__YOUR INSTRUCTIONS__
Go through the entries below and copy each line that holds the word "GitHub".

__ENTRIES SHOWN__
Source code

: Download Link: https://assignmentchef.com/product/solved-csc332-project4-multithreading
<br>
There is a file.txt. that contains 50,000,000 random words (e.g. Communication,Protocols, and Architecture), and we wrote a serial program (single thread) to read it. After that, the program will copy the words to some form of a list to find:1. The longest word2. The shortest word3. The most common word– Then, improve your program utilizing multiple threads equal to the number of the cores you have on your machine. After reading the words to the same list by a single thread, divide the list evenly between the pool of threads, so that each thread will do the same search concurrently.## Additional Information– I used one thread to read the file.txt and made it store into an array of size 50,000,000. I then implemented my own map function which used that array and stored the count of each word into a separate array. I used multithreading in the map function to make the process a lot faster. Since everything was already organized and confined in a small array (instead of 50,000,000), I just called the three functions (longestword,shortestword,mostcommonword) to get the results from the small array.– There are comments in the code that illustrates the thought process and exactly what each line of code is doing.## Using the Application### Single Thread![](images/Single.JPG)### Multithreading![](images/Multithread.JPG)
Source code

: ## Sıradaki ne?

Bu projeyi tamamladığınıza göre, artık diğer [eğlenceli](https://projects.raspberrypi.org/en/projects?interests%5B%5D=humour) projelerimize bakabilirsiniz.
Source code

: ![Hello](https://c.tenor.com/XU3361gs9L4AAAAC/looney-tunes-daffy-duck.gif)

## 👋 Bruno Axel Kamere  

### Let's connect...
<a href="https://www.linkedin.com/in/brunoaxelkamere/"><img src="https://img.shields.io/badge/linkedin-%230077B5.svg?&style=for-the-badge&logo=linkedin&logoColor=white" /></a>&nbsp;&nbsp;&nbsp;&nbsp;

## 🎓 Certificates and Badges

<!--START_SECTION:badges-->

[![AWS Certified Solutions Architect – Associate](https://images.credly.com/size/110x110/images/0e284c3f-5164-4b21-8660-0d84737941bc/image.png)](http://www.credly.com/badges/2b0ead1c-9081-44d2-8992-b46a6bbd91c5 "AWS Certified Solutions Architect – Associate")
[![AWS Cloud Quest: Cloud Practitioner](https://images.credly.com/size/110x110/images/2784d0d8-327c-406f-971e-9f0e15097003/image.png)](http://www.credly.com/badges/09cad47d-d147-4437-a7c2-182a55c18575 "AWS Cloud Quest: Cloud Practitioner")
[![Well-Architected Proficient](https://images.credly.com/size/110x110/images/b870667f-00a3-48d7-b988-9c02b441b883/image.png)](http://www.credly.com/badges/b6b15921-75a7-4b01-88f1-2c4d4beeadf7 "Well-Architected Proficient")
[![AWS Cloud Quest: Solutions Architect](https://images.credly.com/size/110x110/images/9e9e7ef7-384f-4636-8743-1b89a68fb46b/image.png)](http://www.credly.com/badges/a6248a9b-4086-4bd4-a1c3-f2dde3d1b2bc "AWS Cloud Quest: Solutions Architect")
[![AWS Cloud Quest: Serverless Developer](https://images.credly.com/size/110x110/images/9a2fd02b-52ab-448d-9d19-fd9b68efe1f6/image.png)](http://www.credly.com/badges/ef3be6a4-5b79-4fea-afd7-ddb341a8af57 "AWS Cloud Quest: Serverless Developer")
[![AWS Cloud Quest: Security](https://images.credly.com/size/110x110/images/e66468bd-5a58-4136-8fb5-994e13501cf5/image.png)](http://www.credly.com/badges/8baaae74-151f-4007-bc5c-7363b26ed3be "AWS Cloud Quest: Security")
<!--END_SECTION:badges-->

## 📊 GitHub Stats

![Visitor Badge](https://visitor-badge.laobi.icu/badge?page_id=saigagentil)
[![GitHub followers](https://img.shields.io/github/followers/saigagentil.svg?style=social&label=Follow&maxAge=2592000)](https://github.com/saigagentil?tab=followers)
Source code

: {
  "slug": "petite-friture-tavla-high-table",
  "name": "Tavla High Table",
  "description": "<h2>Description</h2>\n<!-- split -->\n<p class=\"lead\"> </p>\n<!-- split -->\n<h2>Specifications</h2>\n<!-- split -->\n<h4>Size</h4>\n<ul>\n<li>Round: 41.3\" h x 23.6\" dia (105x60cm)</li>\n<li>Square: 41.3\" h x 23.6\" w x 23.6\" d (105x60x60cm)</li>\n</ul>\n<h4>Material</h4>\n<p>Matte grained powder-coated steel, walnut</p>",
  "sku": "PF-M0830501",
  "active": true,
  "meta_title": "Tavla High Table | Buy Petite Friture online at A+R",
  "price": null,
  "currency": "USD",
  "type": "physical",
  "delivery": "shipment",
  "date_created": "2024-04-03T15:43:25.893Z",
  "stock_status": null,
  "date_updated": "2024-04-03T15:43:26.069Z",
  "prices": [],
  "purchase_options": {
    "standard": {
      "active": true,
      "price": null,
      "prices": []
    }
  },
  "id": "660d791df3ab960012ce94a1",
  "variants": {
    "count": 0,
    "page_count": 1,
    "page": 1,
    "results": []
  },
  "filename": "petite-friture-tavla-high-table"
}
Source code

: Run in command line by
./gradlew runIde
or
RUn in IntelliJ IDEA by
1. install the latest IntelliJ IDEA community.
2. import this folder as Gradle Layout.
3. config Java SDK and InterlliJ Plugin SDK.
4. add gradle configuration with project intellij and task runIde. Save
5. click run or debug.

__RESPONSE BELOW__
## 📊 GitHub Stats
[![GitHub followers](https://img.shields.io/github/followers/saigagentil.svg?style=social&label=Follow&maxAge=2592000)](https://github.com/saigagentil?tab=followers)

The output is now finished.